聖女として召喚されたの凪ではなく亜美だけで巻き込まれたに過ぎない。
「そうなると自力でどうにかしないとまずいよね」
元より自立心に強い凪はいつまでもこのままでいるつもりもない。
だが、現状では一人で外の世界に出て生きていけるかと言われればそうではない。
「今は今日を生きることを考えるしかない。
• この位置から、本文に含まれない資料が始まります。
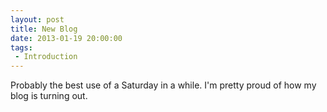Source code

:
 ```yaml
---
layout: post
title: New Blog
date: 2013-01-19 20:00:00
tags:
 - Introduction
---
```


Probably the best use of a Saturday in a while. I'm pretty proud of how my blog is turning out.

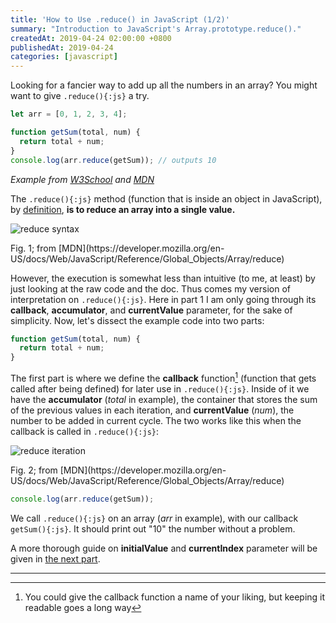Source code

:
 ```yaml
---
title: 'How to Use .reduce() in JavaScript (1/2)'
summary: "Introduction to JavaScript's Array.prototype.reduce()."
createdAt: 2019-04-24 02:00:00 +0800
publishedAt: 2019-04-24
categories: [javascript]
---
```


Looking for a fancier way to add up all the numbers in an array? You might want to give `.reduce(){:js}` a try.

```js
let arr = [0, 1, 2, 3, 4];

function getSum(total, num) {
  return total + num;
}
console.log(arr.reduce(getSum)); // outputs 10
```

_Example from [W3School](https://www.w3schools.com/jsref/jsref_reduce.asp) and [MDN](https://developer.mozilla.org/en-US/docs/Web/JavaScript/Reference/Global_Objects/Array/reduce)_

The `.reduce(){:js}` method (function that is inside an object in JavaScript), by [definition](https://www.w3schools.com/jsref/jsref_reduce.asp), **is to reduce an array into a single value.**

<Image
  src="/assets/images/reduce-in-js1/1.png"
  alt="reduce syntax"
  width={800}
  height={600}
  isFirst
/>

<Figcaption>
    Fig. 1; from [MDN](https://developer.mozilla.org/en-US/docs/Web/JavaScript/Reference/Global_Objects/Array/reduce)
</Figcaption>

However, the execution is somewhat less than intuitive (to me, at least) by just looking at the raw code and the doc. Thus comes my version of interpretation on `.reduce(){:js}`. Here in part 1 I am only going through its **callback**, **accumulator**, and **currentValue** parameter, for the sake of simplicity.
Now, let's dissect the example code into two parts:

```js
function getSum(total, num) {
  return total + num;
}
```

The first part is where we define the **callback** function[^1] (function that gets called after being defined) for later use in `.reduce(){:js}`. Inside of it we have the **accumulator** (_total_ in example), the container that stores the sum of the previous values in each iteration, and **currentValue** (_num_), the number to be added in current cycle. The two works like this when the callback is called in `.reduce(){:js}`:

<Image
  src="/assets/images/reduce-in-js1/2.png"
  alt="reduce iteration"
  width={1600}
  height={450}
/>

<Figcaption>
    Fig. 2; from [MDN](https://developer.mozilla.org/en-US/docs/Web/JavaScript/Reference/Global_Objects/Array/reduce)
</Figcaption>

```js
console.log(arr.reduce(getSum));
```

We call `.reduce(){:js}` on an array (_arr_ in example), with our callback `getSum(){:js}`. It should print out "10" the number without a problem.

A more thorough guide on **initialValue** and **currentIndex** parameter will be given in [the next part](/posts/reduce-in-js2).

---

[^1]: You could give the callback function a name of your liking, but keeping it readable goes a long way
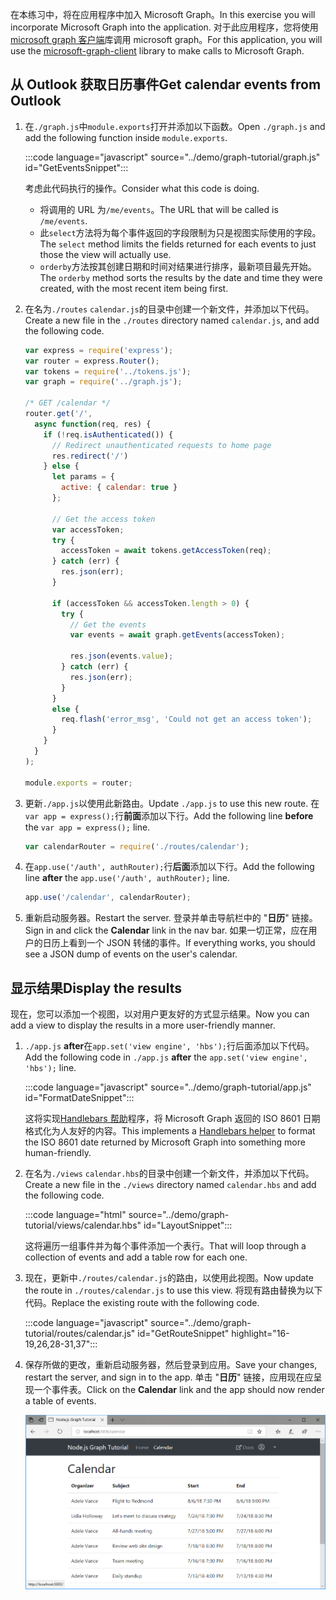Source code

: <!-- markdownlint-disable MD002 MD041 -->

<span data-ttu-id="14980-101">在本练习中，将在应用程序中加入 Microsoft Graph。</span><span class="sxs-lookup"><span data-stu-id="14980-101">In this exercise you will incorporate Microsoft Graph into the application.</span></span> <span data-ttu-id="14980-102">对于此应用程序，您将使用[microsoft graph 客户端](https://github.com/microsoftgraph/msgraph-sdk-javascript)库调用 microsoft graph。</span><span class="sxs-lookup"><span data-stu-id="14980-102">For this application, you will use the [microsoft-graph-client](https://github.com/microsoftgraph/msgraph-sdk-javascript) library to make calls to Microsoft Graph.</span></span>

## <a name="get-calendar-events-from-outlook"></a><span data-ttu-id="14980-103">从 Outlook 获取日历事件</span><span class="sxs-lookup"><span data-stu-id="14980-103">Get calendar events from Outlook</span></span>

1. <span data-ttu-id="14980-104">在`./graph.js`中`module.exports`打开并添加以下函数。</span><span class="sxs-lookup"><span data-stu-id="14980-104">Open `./graph.js` and add the following function inside `module.exports`.</span></span>

    :::code language="javascript" source="../demo/graph-tutorial/graph.js" id="GetEventsSnippet":::

    <span data-ttu-id="14980-105">考虑此代码执行的操作。</span><span class="sxs-lookup"><span data-stu-id="14980-105">Consider what this code is doing.</span></span>

    - <span data-ttu-id="14980-106">将调用的 URL 为`/me/events`。</span><span class="sxs-lookup"><span data-stu-id="14980-106">The URL that will be called is `/me/events`.</span></span>
    - <span data-ttu-id="14980-107">此`select`方法将为每个事件返回的字段限制为只是视图实际使用的字段。</span><span class="sxs-lookup"><span data-stu-id="14980-107">The `select` method limits the fields returned for each events to just those the view will actually use.</span></span>
    - <span data-ttu-id="14980-108">`orderby`方法按其创建日期和时间对结果进行排序，最新项目最先开始。</span><span class="sxs-lookup"><span data-stu-id="14980-108">The `orderby` method sorts the results by the date and time they were created, with the most recent item being first.</span></span>

1. <span data-ttu-id="14980-109">在名为`./routes` `calendar.js`的目录中创建一个新文件，并添加以下代码。</span><span class="sxs-lookup"><span data-stu-id="14980-109">Create a new file in the `./routes` directory named `calendar.js`, and add the following code.</span></span>

    ```javascript
    var express = require('express');
    var router = express.Router();
    var tokens = require('../tokens.js');
    var graph = require('../graph.js');

    /* GET /calendar */
    router.get('/',
      async function(req, res) {
        if (!req.isAuthenticated()) {
          // Redirect unauthenticated requests to home page
          res.redirect('/')
        } else {
          let params = {
            active: { calendar: true }
          };

          // Get the access token
          var accessToken;
          try {
            accessToken = await tokens.getAccessToken(req);
          } catch (err) {
            res.json(err);
          }

          if (accessToken && accessToken.length > 0) {
            try {
              // Get the events
              var events = await graph.getEvents(accessToken);

              res.json(events.value);
            } catch (err) {
              res.json(err);
            }
          }
          else {
            req.flash('error_msg', 'Could not get an access token');
          }
        }
      }
    );

    module.exports = router;
    ```

1. <span data-ttu-id="14980-110">更新`./app.js`以使用此新路由。</span><span class="sxs-lookup"><span data-stu-id="14980-110">Update `./app.js` to use this new route.</span></span> <span data-ttu-id="14980-111">在`var app = express();`行**前面**添加以下行。</span><span class="sxs-lookup"><span data-stu-id="14980-111">Add the following line **before** the `var app = express();` line.</span></span>

    ```javascript
    var calendarRouter = require('./routes/calendar');
    ```

1. <span data-ttu-id="14980-112">在`app.use('/auth', authRouter);`行**后面**添加以下行。</span><span class="sxs-lookup"><span data-stu-id="14980-112">Add the following line **after** the `app.use('/auth', authRouter);` line.</span></span>

    ```javascript
    app.use('/calendar', calendarRouter);
    ```

1. <span data-ttu-id="14980-113">重新启动服务器。</span><span class="sxs-lookup"><span data-stu-id="14980-113">Restart the server.</span></span> <span data-ttu-id="14980-114">登录并单击导航栏中的 "**日历**" 链接。</span><span class="sxs-lookup"><span data-stu-id="14980-114">Sign in and click the **Calendar** link in the nav bar.</span></span> <span data-ttu-id="14980-115">如果一切正常，应在用户的日历上看到一个 JSON 转储的事件。</span><span class="sxs-lookup"><span data-stu-id="14980-115">If everything works, you should see a JSON dump of events on the user's calendar.</span></span>

## <a name="display-the-results"></a><span data-ttu-id="14980-116">显示结果</span><span class="sxs-lookup"><span data-stu-id="14980-116">Display the results</span></span>

<span data-ttu-id="14980-117">现在，您可以添加一个视图，以对用户更友好的方式显示结果。</span><span class="sxs-lookup"><span data-stu-id="14980-117">Now you can add a view to display the results in a more user-friendly manner.</span></span>

1. <span data-ttu-id="14980-118">`./app.js` **after**在`app.set('view engine', 'hbs');`行后面添加以下代码。</span><span class="sxs-lookup"><span data-stu-id="14980-118">Add the following code in `./app.js` **after** the `app.set('view engine', 'hbs');` line.</span></span>

    :::code language="javascript" source="../demo/graph-tutorial/app.js" id="FormatDateSnippet":::

    <span data-ttu-id="14980-119">这将实现[Handlebars 帮助](http://handlebarsjs.com/#helpers)程序，将 Microsoft Graph 返回的 ISO 8601 日期格式化为人友好的内容。</span><span class="sxs-lookup"><span data-stu-id="14980-119">This implements a [Handlebars helper](http://handlebarsjs.com/#helpers) to format the ISO 8601 date returned by Microsoft Graph into something more human-friendly.</span></span>

1. <span data-ttu-id="14980-120">在名为`./views` `calendar.hbs`的目录中创建一个新文件，并添加以下代码。</span><span class="sxs-lookup"><span data-stu-id="14980-120">Create a new file in the `./views` directory named `calendar.hbs` and add the following code.</span></span>

    :::code language="html" source="../demo/graph-tutorial/views/calendar.hbs" id="LayoutSnippet":::

    <span data-ttu-id="14980-121">这将遍历一组事件并为每个事件添加一个表行。</span><span class="sxs-lookup"><span data-stu-id="14980-121">That will loop through a collection of events and add a table row for each one.</span></span>

1. <span data-ttu-id="14980-122">现在，更新中`./routes/calendar.js`的路由，以使用此视图。</span><span class="sxs-lookup"><span data-stu-id="14980-122">Now update the route in `./routes/calendar.js` to use this view.</span></span> <span data-ttu-id="14980-123">将现有路由替换为以下代码。</span><span class="sxs-lookup"><span data-stu-id="14980-123">Replace the existing route with the following code.</span></span>

    :::code language="javascript" source="../demo/graph-tutorial/routes/calendar.js" id="GetRouteSnippet" highlight="16-19,26,28-31,37":::

1. <span data-ttu-id="14980-124">保存所做的更改，重新启动服务器，然后登录到应用。</span><span class="sxs-lookup"><span data-stu-id="14980-124">Save your changes, restart the server, and sign in to the app.</span></span> <span data-ttu-id="14980-125">单击 "**日历**" 链接，应用现在应呈现一个事件表。</span><span class="sxs-lookup"><span data-stu-id="14980-125">Click on the **Calendar** link and the app should now render a table of events.</span></span>

    ![事件表的屏幕截图](./images/add-msgraph-01.png)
幸い雨風を凌げるだけマシだとしよう」
亜美と隔離された凪は離宮に追いやられてしまい放置された状態だったが、考え方によれば悪くないのではと考え始めた。
「危ない目に合うわけじゃないし…それに私考古学が好きだし」
ファンタジーなものは大好きだった。
考古学や遺跡も好きでよく本を読み更けていたぐらいだった。
ここの宮殿の作りはギリシャ神話で出て来るような遺跡のようで興味がそそられた。
「随分古い作り…」
壁に触れながら進んでいくと違和感を感じた。
ガコン!
「あれ?壁が動いた」
右に左にと一部の壁がスライドしていくと扉ができる。
「え?嘘!隠し扉?」
好奇心が勝り中に入って行くと蝋燭の明かりがついていた。
「なんか、エジプトの遺跡見たい」
足場に気をつけながら奥へ奥へと進んでいくと。
その先には古びた本が並んでいた。
「わぁ…秘密の部屋見たい」
ファンタジーでお約束、秘密の部屋。
古びた時計に机と砂時計が置かれている。
「ん?」
暗がりの場所に金色の鍵が落ちている。
「わぁー…綺麗な鍵」
一目見て気に入ったのでポケットに入れる。
「んー…でも文字は読めないな」
本が並んでいるが異国の文字は流石に読めなかった。
「どうしたものか…」
ため息をつきながら部屋に置かれているランプは使えそうなので持ち帰り秘密の部屋を出ていく。
「さてとどうしようか」
今頃手厚くもてなされている亜美が心配になるが聖女様としてお姫様の様に大切にされているなら問題はないはずだ。
それよりも今は自分のことを考える必要がある。
部屋の前には食事が置かれていた。
「厄介者扱いか」
声もかけずに食事だけ用意してある。
とても質素な食事でパンとスープだけだった。
「はぁ~‥‥」
用意されたパンは硬くて味のしないパンだった。
スープも水臭いが空腹なので我慢をして流し込むように食べながら空を見上げた。
孤独感に苛まれ不安を抱きながらパンを食べようとしたら。
「ん?」
千切ったパンが動いている。
「何?」
パンが勝手に動いていると不思議に思ったが、パンを運ぶ小人がいた。
「うぉードワーフだ」
目を輝かせながら見つめる。
必死でパンを運ぶドワーフに興味津々の凪は早くも不安など消えていた。